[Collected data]
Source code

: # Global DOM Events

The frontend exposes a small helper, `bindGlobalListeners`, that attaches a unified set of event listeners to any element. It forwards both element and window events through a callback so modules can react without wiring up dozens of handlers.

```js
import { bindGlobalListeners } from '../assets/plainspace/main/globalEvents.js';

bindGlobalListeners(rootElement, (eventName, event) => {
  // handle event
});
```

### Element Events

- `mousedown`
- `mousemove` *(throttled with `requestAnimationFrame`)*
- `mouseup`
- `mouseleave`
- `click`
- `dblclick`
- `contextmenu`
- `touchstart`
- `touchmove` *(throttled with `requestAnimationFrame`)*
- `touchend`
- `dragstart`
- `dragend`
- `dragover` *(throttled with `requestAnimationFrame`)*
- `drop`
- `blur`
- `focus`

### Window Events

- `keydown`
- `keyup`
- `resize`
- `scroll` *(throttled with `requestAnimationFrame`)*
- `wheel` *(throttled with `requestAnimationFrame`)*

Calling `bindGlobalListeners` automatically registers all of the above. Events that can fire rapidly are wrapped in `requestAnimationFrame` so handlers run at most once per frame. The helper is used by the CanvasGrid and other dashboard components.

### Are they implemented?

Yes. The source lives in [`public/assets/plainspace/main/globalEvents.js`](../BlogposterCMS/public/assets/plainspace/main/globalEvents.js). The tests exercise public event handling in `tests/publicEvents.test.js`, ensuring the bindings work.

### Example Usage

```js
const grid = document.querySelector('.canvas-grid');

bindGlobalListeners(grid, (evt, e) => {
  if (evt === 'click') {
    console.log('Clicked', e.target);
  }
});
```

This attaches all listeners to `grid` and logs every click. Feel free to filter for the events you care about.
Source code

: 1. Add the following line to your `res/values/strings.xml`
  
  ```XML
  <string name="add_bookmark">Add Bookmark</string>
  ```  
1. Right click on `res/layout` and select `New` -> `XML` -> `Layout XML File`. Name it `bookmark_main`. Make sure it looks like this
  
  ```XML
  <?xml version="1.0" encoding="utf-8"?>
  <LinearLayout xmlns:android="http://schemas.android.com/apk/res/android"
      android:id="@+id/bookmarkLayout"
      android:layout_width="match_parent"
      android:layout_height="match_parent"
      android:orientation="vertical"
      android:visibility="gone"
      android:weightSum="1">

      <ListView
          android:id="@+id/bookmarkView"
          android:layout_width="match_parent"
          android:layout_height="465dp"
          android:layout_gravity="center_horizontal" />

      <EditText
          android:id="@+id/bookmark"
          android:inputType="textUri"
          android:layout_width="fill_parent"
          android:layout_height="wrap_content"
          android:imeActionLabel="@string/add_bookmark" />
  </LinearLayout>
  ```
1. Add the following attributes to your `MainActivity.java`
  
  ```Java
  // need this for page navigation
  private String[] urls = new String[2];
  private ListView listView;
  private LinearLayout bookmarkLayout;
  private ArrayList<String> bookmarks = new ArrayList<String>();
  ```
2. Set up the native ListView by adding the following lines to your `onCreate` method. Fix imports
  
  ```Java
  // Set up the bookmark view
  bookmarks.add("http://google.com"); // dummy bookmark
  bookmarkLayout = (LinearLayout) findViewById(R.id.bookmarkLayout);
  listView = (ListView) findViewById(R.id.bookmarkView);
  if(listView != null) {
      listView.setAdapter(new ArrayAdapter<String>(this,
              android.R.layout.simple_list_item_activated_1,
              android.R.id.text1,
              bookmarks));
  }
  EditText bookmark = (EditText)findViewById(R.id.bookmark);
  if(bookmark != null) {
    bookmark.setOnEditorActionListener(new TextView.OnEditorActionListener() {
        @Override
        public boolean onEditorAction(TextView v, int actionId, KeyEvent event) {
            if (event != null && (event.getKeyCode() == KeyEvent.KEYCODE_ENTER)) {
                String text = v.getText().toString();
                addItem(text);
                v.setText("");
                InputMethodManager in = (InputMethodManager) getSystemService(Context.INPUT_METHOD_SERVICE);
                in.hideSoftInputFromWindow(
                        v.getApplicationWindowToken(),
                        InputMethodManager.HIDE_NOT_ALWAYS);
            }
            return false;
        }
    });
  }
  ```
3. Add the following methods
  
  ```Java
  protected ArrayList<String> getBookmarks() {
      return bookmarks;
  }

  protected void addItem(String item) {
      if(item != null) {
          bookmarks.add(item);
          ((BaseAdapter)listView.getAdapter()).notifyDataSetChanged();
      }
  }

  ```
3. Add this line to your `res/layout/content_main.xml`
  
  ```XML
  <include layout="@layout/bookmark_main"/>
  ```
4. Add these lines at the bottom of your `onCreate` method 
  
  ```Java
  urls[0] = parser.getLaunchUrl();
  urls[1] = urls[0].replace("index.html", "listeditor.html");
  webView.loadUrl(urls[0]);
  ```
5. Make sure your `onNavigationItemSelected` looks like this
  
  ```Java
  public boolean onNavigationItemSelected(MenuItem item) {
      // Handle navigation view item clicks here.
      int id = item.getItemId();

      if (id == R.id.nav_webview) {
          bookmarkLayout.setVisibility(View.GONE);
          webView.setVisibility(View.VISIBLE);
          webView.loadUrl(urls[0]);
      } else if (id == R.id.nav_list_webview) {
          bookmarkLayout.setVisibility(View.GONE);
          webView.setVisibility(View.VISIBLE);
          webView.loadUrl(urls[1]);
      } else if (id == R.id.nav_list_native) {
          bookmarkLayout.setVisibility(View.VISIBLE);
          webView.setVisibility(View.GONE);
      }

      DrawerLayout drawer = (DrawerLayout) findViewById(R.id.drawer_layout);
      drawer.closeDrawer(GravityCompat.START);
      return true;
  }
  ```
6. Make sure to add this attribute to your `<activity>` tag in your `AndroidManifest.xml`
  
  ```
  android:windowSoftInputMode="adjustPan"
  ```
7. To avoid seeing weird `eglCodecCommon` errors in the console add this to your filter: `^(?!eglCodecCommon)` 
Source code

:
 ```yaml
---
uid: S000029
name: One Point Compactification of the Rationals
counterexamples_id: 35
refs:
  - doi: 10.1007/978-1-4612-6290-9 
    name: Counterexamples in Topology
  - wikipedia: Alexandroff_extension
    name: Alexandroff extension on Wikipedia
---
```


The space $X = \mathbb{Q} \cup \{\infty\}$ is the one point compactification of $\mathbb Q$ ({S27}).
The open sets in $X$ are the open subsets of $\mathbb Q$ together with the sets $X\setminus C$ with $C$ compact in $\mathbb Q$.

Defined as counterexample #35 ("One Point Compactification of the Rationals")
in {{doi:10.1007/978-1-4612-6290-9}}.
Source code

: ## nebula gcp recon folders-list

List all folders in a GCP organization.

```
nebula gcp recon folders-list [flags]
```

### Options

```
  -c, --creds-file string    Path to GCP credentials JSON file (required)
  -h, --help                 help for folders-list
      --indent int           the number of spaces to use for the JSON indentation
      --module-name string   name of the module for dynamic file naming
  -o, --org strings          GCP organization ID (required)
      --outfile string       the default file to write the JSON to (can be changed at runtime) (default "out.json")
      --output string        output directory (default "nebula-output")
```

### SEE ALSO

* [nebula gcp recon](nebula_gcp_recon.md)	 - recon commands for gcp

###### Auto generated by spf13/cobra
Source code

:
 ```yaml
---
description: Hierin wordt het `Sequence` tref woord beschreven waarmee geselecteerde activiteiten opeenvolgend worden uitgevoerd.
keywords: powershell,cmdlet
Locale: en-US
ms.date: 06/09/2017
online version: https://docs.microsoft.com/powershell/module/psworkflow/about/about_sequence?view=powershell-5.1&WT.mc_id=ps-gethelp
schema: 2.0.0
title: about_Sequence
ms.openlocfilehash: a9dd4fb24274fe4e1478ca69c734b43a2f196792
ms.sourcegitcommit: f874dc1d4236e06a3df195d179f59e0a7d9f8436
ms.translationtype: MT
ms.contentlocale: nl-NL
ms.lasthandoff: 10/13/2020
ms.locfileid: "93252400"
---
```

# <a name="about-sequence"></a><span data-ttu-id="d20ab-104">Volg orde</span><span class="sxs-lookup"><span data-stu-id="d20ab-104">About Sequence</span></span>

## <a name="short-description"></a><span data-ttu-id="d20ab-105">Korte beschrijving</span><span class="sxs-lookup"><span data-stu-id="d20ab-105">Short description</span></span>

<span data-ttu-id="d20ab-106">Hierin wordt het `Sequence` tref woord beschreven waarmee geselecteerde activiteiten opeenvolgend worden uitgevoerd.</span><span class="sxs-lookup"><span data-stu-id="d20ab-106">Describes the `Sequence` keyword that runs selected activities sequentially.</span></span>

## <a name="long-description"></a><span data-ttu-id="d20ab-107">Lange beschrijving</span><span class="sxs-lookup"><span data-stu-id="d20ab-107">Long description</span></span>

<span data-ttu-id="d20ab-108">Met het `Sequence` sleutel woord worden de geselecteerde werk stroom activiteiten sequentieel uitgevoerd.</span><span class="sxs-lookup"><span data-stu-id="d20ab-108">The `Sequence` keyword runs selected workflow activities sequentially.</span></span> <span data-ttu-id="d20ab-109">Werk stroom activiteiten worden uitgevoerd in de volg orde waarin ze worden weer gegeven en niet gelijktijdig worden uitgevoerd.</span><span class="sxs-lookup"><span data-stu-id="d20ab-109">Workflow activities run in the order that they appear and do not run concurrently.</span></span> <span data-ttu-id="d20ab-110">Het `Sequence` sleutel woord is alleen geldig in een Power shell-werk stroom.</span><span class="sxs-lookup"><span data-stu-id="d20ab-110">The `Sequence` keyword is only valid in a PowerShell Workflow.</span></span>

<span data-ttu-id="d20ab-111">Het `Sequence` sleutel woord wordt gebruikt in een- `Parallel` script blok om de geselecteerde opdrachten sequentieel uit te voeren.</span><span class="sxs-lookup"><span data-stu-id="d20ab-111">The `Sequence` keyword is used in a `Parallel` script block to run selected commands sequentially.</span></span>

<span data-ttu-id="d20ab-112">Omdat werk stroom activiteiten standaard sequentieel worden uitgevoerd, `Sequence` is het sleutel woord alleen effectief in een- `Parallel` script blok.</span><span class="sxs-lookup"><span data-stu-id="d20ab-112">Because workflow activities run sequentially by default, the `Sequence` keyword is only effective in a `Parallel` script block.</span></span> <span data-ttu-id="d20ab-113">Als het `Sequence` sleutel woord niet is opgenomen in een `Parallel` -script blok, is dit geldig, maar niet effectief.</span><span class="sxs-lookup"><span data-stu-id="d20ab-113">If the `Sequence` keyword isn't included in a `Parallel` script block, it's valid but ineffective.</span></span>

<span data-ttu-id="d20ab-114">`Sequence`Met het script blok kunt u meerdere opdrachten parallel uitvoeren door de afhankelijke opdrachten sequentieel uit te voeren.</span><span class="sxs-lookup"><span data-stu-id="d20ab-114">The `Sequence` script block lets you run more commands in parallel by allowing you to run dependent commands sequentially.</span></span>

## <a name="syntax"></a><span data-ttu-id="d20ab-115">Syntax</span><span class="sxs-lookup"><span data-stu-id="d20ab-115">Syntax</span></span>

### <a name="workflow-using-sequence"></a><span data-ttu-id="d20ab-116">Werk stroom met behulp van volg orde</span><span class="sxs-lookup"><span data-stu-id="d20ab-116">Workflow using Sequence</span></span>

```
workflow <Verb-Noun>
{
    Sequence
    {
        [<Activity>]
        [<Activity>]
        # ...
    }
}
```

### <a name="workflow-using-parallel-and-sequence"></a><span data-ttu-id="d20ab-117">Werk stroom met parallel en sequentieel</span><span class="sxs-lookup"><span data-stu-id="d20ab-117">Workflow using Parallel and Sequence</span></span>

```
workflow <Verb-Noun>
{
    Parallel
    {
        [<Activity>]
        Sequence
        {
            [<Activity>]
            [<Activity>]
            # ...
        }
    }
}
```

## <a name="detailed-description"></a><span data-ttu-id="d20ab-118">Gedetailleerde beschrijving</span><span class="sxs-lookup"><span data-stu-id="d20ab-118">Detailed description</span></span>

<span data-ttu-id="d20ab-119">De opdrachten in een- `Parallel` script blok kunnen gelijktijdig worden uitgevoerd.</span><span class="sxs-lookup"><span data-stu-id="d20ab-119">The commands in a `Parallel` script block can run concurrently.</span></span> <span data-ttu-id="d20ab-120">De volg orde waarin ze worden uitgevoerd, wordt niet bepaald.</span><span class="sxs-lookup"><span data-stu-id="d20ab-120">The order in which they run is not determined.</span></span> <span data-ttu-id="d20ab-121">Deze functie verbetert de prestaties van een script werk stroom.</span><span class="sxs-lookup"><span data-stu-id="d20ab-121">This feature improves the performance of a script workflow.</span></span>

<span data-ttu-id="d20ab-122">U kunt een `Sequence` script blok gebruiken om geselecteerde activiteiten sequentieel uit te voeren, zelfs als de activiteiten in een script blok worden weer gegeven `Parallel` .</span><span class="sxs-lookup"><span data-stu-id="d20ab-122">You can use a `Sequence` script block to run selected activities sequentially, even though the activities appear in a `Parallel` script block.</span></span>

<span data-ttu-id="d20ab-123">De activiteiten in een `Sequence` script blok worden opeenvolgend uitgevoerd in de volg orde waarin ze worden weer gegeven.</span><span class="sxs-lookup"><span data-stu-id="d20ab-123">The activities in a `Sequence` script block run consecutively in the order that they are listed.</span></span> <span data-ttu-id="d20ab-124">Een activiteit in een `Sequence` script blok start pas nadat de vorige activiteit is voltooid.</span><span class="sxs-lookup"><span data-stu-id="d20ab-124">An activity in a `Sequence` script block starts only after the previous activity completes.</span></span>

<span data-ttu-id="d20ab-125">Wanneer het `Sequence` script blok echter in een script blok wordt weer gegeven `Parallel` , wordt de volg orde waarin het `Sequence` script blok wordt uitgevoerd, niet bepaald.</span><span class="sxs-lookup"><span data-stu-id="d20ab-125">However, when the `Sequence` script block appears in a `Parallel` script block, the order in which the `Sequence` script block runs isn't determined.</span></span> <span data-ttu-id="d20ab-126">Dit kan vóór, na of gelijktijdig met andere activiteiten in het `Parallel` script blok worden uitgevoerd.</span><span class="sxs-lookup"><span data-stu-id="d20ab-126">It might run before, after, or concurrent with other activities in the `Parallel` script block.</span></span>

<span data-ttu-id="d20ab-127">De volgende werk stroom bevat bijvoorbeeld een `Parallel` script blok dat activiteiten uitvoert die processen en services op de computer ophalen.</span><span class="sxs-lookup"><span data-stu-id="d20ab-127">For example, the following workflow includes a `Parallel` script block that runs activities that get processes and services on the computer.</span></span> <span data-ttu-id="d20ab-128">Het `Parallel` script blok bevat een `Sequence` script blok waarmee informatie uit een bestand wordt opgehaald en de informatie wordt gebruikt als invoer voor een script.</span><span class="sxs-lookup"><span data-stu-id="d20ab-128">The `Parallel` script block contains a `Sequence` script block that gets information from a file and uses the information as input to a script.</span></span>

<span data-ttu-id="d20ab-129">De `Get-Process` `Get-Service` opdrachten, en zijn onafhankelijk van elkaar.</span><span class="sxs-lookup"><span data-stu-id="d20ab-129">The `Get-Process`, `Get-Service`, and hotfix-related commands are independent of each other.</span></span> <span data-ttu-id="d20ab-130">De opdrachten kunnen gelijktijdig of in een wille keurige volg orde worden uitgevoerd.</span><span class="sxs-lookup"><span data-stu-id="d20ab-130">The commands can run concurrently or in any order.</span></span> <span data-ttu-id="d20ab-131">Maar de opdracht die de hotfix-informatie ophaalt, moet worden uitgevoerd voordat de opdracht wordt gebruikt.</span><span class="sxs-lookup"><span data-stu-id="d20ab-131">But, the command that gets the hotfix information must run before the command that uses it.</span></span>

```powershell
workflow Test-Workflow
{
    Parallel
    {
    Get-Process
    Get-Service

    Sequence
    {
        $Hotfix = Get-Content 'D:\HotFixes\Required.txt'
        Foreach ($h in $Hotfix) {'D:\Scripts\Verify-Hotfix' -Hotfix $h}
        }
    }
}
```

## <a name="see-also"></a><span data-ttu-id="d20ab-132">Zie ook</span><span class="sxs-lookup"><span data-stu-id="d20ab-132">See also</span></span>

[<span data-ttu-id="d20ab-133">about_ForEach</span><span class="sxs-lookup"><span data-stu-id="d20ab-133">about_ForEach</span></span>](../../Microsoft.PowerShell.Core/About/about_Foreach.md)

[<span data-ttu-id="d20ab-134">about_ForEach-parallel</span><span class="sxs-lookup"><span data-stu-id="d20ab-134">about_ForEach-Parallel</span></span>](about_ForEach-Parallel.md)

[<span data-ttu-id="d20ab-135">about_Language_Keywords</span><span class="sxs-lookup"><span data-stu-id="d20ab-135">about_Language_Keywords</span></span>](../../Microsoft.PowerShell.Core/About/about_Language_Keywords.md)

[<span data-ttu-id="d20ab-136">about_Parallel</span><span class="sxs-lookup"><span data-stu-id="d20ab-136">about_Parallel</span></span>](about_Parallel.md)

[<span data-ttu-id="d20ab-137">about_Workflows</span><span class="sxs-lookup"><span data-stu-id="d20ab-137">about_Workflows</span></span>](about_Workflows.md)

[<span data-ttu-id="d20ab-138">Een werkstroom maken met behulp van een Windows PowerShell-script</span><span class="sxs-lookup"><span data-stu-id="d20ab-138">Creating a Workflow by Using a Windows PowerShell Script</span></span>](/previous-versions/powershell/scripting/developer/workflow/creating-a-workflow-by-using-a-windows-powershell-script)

[Task statement]
Go through the records above and, whenever a line includes the word "return", copy it.

[Your response]
            return false;
      return bookmarks;
      return true;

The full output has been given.